There was a certain smugness in being able to count on the evangelical wing voting Republican and being sewn up as part of the permanent Rovian majority. But now the permanent Republican majority is a leaking sandbag and the front runner status of a Mormon or thrice-married Catholic threatens to incur the resentment of evangelicals, who don't enjoy feeling they're just allowed to be along for the ride as long as they don't dictate the parade route. Historian Richard Brookhiser, the shrewdest and most dryly acerbic observer at NRO's Corner, recognizes that the internecine strife underway as a self-inflicted folly. This is what happens when purity tests and theological thumb-wrestling take hold in the political process.

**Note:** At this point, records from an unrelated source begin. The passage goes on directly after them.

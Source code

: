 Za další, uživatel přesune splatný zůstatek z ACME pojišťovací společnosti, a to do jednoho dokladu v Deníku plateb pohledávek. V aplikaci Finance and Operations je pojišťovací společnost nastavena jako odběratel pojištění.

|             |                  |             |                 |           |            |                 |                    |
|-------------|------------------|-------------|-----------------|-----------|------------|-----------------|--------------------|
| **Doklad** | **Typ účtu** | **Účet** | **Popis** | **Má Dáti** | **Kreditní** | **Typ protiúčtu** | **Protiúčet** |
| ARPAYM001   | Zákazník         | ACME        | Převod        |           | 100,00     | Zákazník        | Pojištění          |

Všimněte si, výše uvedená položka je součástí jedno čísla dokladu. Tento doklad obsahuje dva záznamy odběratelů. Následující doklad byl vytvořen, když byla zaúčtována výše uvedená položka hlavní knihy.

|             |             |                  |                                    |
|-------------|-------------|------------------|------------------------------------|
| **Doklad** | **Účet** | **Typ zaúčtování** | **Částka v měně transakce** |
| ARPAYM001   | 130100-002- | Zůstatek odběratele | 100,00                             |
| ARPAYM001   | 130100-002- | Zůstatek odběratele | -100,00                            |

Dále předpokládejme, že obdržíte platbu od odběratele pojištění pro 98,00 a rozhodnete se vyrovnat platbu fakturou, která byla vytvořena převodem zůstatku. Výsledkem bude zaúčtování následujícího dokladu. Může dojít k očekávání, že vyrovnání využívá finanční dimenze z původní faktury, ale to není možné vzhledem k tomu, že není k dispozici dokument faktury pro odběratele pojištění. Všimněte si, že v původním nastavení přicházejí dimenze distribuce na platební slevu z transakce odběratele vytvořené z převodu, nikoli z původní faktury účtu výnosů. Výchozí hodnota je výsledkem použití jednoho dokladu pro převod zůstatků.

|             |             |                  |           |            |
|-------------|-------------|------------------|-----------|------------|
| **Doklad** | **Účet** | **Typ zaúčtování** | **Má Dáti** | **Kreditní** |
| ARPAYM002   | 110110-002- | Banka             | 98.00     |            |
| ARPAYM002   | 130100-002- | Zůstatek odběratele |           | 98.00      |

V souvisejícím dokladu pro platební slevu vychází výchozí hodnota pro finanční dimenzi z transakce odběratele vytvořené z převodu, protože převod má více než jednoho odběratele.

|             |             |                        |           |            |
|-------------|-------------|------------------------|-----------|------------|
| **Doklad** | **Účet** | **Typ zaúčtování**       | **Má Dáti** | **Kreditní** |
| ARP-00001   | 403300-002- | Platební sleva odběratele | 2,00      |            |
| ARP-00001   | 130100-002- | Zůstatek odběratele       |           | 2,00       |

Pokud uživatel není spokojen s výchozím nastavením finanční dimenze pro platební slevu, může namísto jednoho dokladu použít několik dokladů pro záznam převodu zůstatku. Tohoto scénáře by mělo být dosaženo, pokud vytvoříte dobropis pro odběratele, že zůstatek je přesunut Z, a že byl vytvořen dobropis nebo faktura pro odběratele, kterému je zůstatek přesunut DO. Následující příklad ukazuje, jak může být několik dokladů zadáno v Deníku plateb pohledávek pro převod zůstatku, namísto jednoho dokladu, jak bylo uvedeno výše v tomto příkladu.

Conservatives wanted to cram religion down everyone's throats when they thought it was to their advantage and now they're the ones gagging. For Peggy Noonan, the Magic Dolphin lady herself, who rhapsodized after 9/11 that God was back, for her to lament "that faith has been heightened as a determining factor in how to vote, that such things as executive ability, professional history, temperament, character, political philosophy and professed stands are secondary, tertiary" is a jewel of irony worthy of a giftbox. Let Balloon Juice's John Cole break out the bubbly glee:

I simply can not tell you how much I am enjoying this. The GOP has been pandering to these stupid bastards for years, and every time I pointed it out I was called "anti-Christian" or something or other. Those of us who saw what the party was becoming were told to shut up, that it was good politics.

Enjoy your new GOP, folks. And here is something else to think about--are the evangelicals going to support Romney or Giuliani if you do manage to trash Huckabee enough to secure the nomination for them? Will the eye for an eye crowd learn to forgive and forget? Have fun!